Sat, 22 Feb 2003

The trick in fighting corruption

Herbert J. Liem, International Capital Markets Observer, Jakarta/New York

According to the Merriam-Webster Collegiate Dictionary (2000), corruption is "impairment of integrity, virtue or moral principle; the inducement to wrong by improper or unlawful means (as bribery); a departure from the original or from what is pure or correct."

This is the crux of virtually all our problems. If we do not address this degenerate and perverted attitude, we should not be surprised that in a few years, this country will be doomed to be avoided even by its own neighbors. Who in the world would be interested in visiting and vacationing, let alone investing his hard-earned dollars in a highly corrupt country without legal certainty? Moreover, at the same time, there are uncountable countries without those attributes.

It is high time for the government to take the bull by the horns and concentrate on this phenomenon, which could be fatal to the whole country. The problem in Indonesia is that a lot is said about the issue, but virtually nothing ever done to solve it (even on a trial basis!).

State Minister for National Development Planning Kwik Kian Gie, who is also chairman of the National Development Planning Board (Bappenas), recently told the forum of the Consultative Group for Indonesia (CGI) in Bali that Indonesia would not have to beg for new loans from donor countries if it could curb rampant corruption, which cost the cash-strapped country some US$28 billion each year.

He also said that, among the losses to the state caused by graft, Indonesia lost around $9 billion due to timber, fish and sand smuggling and theft, and an additional $8 billion from tax "leakages".

During a national meeting on administrative reform on Feb. 17 Kwik told his attentive audience that the ruling Indonesian Party of Struggle (PDI Perjuangan) was the most corrupt political party in Indonesia and would crumble during the forthcoming elections (2004). He quipped: "The greatest corruption is perpetrated by my party. PDI Perjuangan is on the brink of disarray -- it will break down in the next election".

Everything he said about corruption was nothing but the truth, as it came from the mouth of undoubtedly one of the most respected economists and cleanest of politicians.

Indeed, "corruption is the cause of all evils" and, to a certain extent, exists just about everywhere, but not in as widespread a fashion as in Indonesia.

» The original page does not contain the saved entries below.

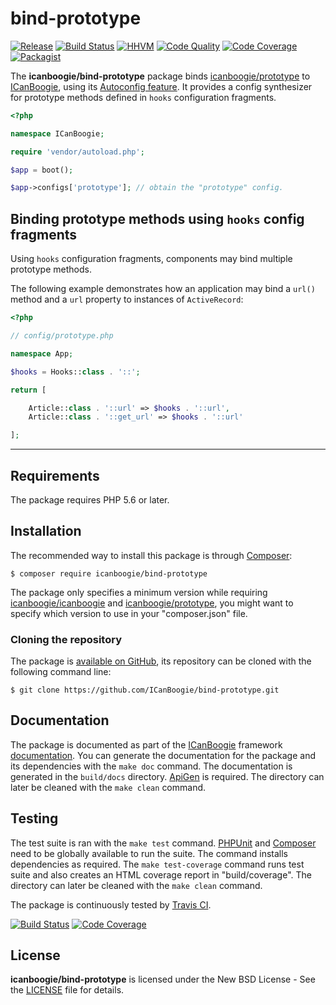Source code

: # bind-prototype

[![Release](https://img.shields.io/packagist/v/icanboogie/bind-prototype.svg)](https://packagist.org/packages/icanboogie/bind-prototype)
[![Build Status](https://img.shields.io/travis/ICanBoogie/bind-prototype/3.0.svg)](http://travis-ci.org/ICanBoogie/bind-prototype)
[![HHVM](https://img.shields.io/hhvm/icanboogie/bind-prototype.svg)](http://hhvm.h4cc.de/package/icanboogie/bind-prototype)
[![Code Quality](https://img.shields.io/scrutinizer/g/ICanBoogie/bind-prototype/3.0.svg)](https://scrutinizer-ci.com/g/ICanBoogie/bind-prototype)
[![Code Coverage](https://img.shields.io/coveralls/ICanBoogie/bind-prototype/3.0.svg)](https://coveralls.io/r/ICanBoogie/bind-prototype)
[![Packagist](https://img.shields.io/packagist/dt/icanboogie/bind-prototype.svg)](https://packagist.org/packages/icanboogie/bind-prototype)

The **icanboogie/bind-prototype** package binds [icanboogie/prototype][] to [ICanBoogie][], using its
[Autoconfig feature][]. It provides a config synthesizer for prototype methods defined in `hooks`
configuration fragments.

```php
<?php

namespace ICanBoogie;

require 'vendor/autoload.php';

$app = boot();

$app->configs['prototype']; // obtain the "prototype" config.
```





## Binding prototype methods using `hooks` config fragments

Using `hooks` configuration fragments, components may bind multiple prototype methods.

The following example demonstrates how an application may bind a `url()` method and a `url` property to instances of `ActiveRecord`:

```php
<?php

// config/prototype.php

namespace App;

$hooks = Hooks::class . '::';

return [

	Article::class . '::url' => $hooks . '::url',
	Article::class . '::get_url' => $hooks . '::url'

];
```





----------





## Requirements

The package requires PHP 5.6 or later.





## Installation

The recommended way to install this package is through [Composer](http://getcomposer.org/):

```
$ composer require icanboogie/bind-prototype
```

The package only specifies a minimum version while requiring [icanboogie/icanboogie][] and
[icanboogie/prototype], you might want to specify which version to use in your "composer.json" file.





### Cloning the repository

The package is [available on GitHub](https://github.com/ICanBoogie/bind-prototype), its repository
can be cloned with the following command line:

	$ git clone https://github.com/ICanBoogie/bind-prototype.git





## Documentation

The package is documented as part of the [ICanBoogie][] framework
[documentation][]. You can generate the documentation for the package
and its dependencies with the `make doc` command. The documentation is generated in the
`build/docs` directory. [ApiGen](http://apigen.org/) is required. The directory can later be
cleaned with the `make clean` command.





## Testing

The test suite is ran with the `make test` command. [PHPUnit](https://phpunit.de/) and
[Composer](http://getcomposer.org/) need to be globally available to run the suite. The command
installs dependencies as required. The `make test-coverage` command runs test suite and also
creates an HTML coverage report in "build/coverage". The directory can later be cleaned with
the `make clean` command.

The package is continuously tested by [Travis CI](http://about.travis-ci.org/).

[![Build Status](https://img.shields.io/travis/ICanBoogie/bind-prototype/3.0.svg)](https://travis-ci.org/ICanBoogie/bind-prototype)
[![Code Coverage](https://img.shields.io/coveralls/ICanBoogie/bind-prototype/3.0.svg)](https://coveralls.io/r/ICanBoogie/bind-prototype)





## License

**icanboogie/bind-prototype** is licensed under the New BSD License - See the [LICENSE](LICENSE) file for details.





[Core]:          https://icanboogie.org/api/icanboogie/4.0/class-ICanBoogie.Core.html
[documentation]: https://icanboogie.org/api/bind-prototype/3.0/

[icanboogie/icanboogie]: https://github.com/ICanBoogie/ICanBoogie
[icanboogie/prototype]:  https://github.com/ICanBoogie/Prototype
[Autoconfig feature]:    https://github.com/ICanBoogie/ICanBoogie#autoconfig
[ICanBoogie]:            https://github.com/ICanBoogie/ICanBoogie
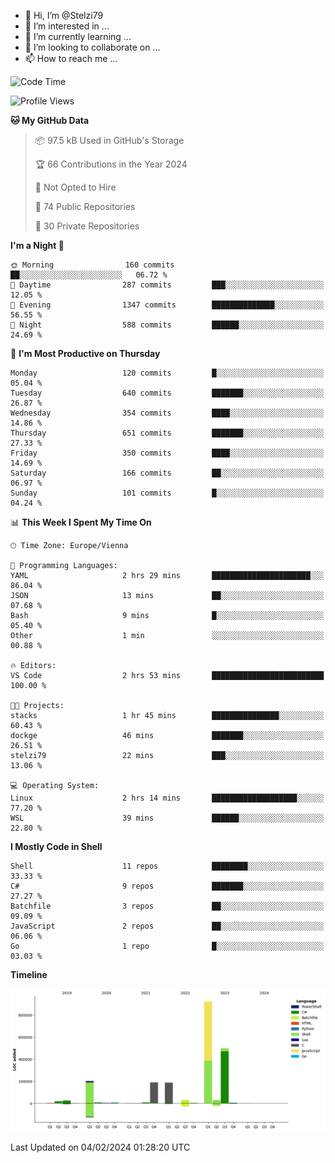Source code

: - 👋 Hi, I’m @Stelzi79
- 👀 I’m interested in ...
- 🌱 I’m currently learning ...
- 💞️ I’m looking to collaborate on ...
- 📫 How to reach me ...

<!--START_SECTION:waka-->
![Code Time](http://img.shields.io/badge/Code%20Time-940%20hrs%2028%20mins-blue)

![Profile Views](http://img.shields.io/badge/Profile%20Views-0-blue)

**🐱 My GitHub Data** 

> 📦 97.5 kB Used in GitHub's Storage 
 > 
> 🏆 66 Contributions in the Year 2024
 > 
> 🚫 Not Opted to Hire
 > 
> 📜 74 Public Repositories 
 > 
> 🔑 30 Private Repositories 
 > 
**I'm a Night 🦉** 

```text
🌞 Morning                160 commits         ██░░░░░░░░░░░░░░░░░░░░░░░   06.72 % 
🌆 Daytime                287 commits         ███░░░░░░░░░░░░░░░░░░░░░░   12.05 % 
🌃 Evening                1347 commits        ██████████████░░░░░░░░░░░   56.55 % 
🌙 Night                  588 commits         ██████░░░░░░░░░░░░░░░░░░░   24.69 % 
```
📅 **I'm Most Productive on Thursday** 

```text
Monday                   120 commits         █░░░░░░░░░░░░░░░░░░░░░░░░   05.04 % 
Tuesday                  640 commits         ███████░░░░░░░░░░░░░░░░░░   26.87 % 
Wednesday                354 commits         ████░░░░░░░░░░░░░░░░░░░░░   14.86 % 
Thursday                 651 commits         ███████░░░░░░░░░░░░░░░░░░   27.33 % 
Friday                   350 commits         ████░░░░░░░░░░░░░░░░░░░░░   14.69 % 
Saturday                 166 commits         ██░░░░░░░░░░░░░░░░░░░░░░░   06.97 % 
Sunday                   101 commits         █░░░░░░░░░░░░░░░░░░░░░░░░   04.24 % 
```


📊 **This Week I Spent My Time On** 

```text
🕑︎ Time Zone: Europe/Vienna

💬 Programming Languages: 
YAML                     2 hrs 29 mins       ██████████████████████░░░   86.04 % 
JSON                     13 mins             ██░░░░░░░░░░░░░░░░░░░░░░░   07.68 % 
Bash                     9 mins              █░░░░░░░░░░░░░░░░░░░░░░░░   05.40 % 
Other                    1 min               ░░░░░░░░░░░░░░░░░░░░░░░░░   00.88 % 

🔥 Editors: 
VS Code                  2 hrs 53 mins       █████████████████████████   100.00 % 

🐱‍💻 Projects: 
stacks                   1 hr 45 mins        ███████████████░░░░░░░░░░   60.43 % 
dockge                   46 mins             ███████░░░░░░░░░░░░░░░░░░   26.51 % 
stelzi79                 22 mins             ███░░░░░░░░░░░░░░░░░░░░░░   13.06 % 

💻 Operating System: 
Linux                    2 hrs 14 mins       ███████████████████░░░░░░   77.20 % 
WSL                      39 mins             ██████░░░░░░░░░░░░░░░░░░░   22.80 % 
```

**I Mostly Code in Shell** 

```text
Shell                    11 repos            ████████░░░░░░░░░░░░░░░░░   33.33 % 
C#                       9 repos             ███████░░░░░░░░░░░░░░░░░░   27.27 % 
Batchfile                3 repos             ██░░░░░░░░░░░░░░░░░░░░░░░   09.09 % 
JavaScript               2 repos             ██░░░░░░░░░░░░░░░░░░░░░░░   06.06 % 
Go                       1 repo              █░░░░░░░░░░░░░░░░░░░░░░░░   03.03 % 
```



**Timeline**

![Lines of Code chart](https://raw.githubusercontent.com/Stelzi79/Stelzi79/main/assets/bar_graph.png)


 Last Updated on 04/02/2024 01:28:20 UTC
<!--END_SECTION:waka-->

<!---
Stelzi79/Stelzi79 is a ✨ special ✨ repository because its `README.md` (this file) appears on your GitHub profile.
You can click the Preview link to take a look at your changes.
--->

One inevitably gets the impression that nothing works right here, except for corruption. How wonderful it would be if one could say, "Everything works well in Indonesia, except for corruption!"

Corruption as such is no less than a sickness, but a very serious one. It undoubtedly contaminates, and forces innumerable innocents to suffer. To eradicate this sickness is an impossibility; we can only make a society less corrupt.

Like a physician in the medical field, the government has to take a holistic approach to tackle the problem. The problem is not corruption itself, but the educational system, or the lack of it, which has to be addressed.

To overhaul at present the education system in its entirety would be too complicated. Hence, the patient is now too sick to be left alone and therefore the medication has to be taken without delay, not tomorrow!

The educational system is completely at fault: From kindergarten to university, it is based on what can be summed up as one word: hafalan (learning by rote), instead of letting the brain work. If a student is good at remembering facts, then he is regarded as a good student. Is it therefore hardly surprising that Indonesian students lack the ability to think constructively or creatively after graduation.

To tackle corruption, what people desperately need to be taught are subjects such as discipline, general and business ethics and humanity -- and also how to understand true meaning of religion.

People have to be taught to appreciate the essential meaning of religion, which, among other things, emphasizes that people should refrain from stealing.

All government employees ought to follow courses in the above subjects on a very regular basis -- at least once a week. The right atmosphere would be right after Friday prayers. Friday is usually the weekday when the least is accomplished at the office anyway. This should be made obligatory for all in government. Such sessions should also be taught at mosques, churches, schools, government and private companies, as well as in jails. Public awareness should also be raised by the media.

These emergency measures might be about the only thing the government can do at this time in trying to minimize corruption, or at least prevent it from growing. If the whole country could be "indoctrinated" not to enrich itself with other people's possessions, that would undoubtedly have a positive psychological impact on everyone involved. The appetite for corruption could diminish.

A major newspaper or television station could start organizing a national symposium by bringing together religious leaders and leading educators, officers and economists.

It would be good for the government to take up such a proposal and at least give it the benefit of the doubt.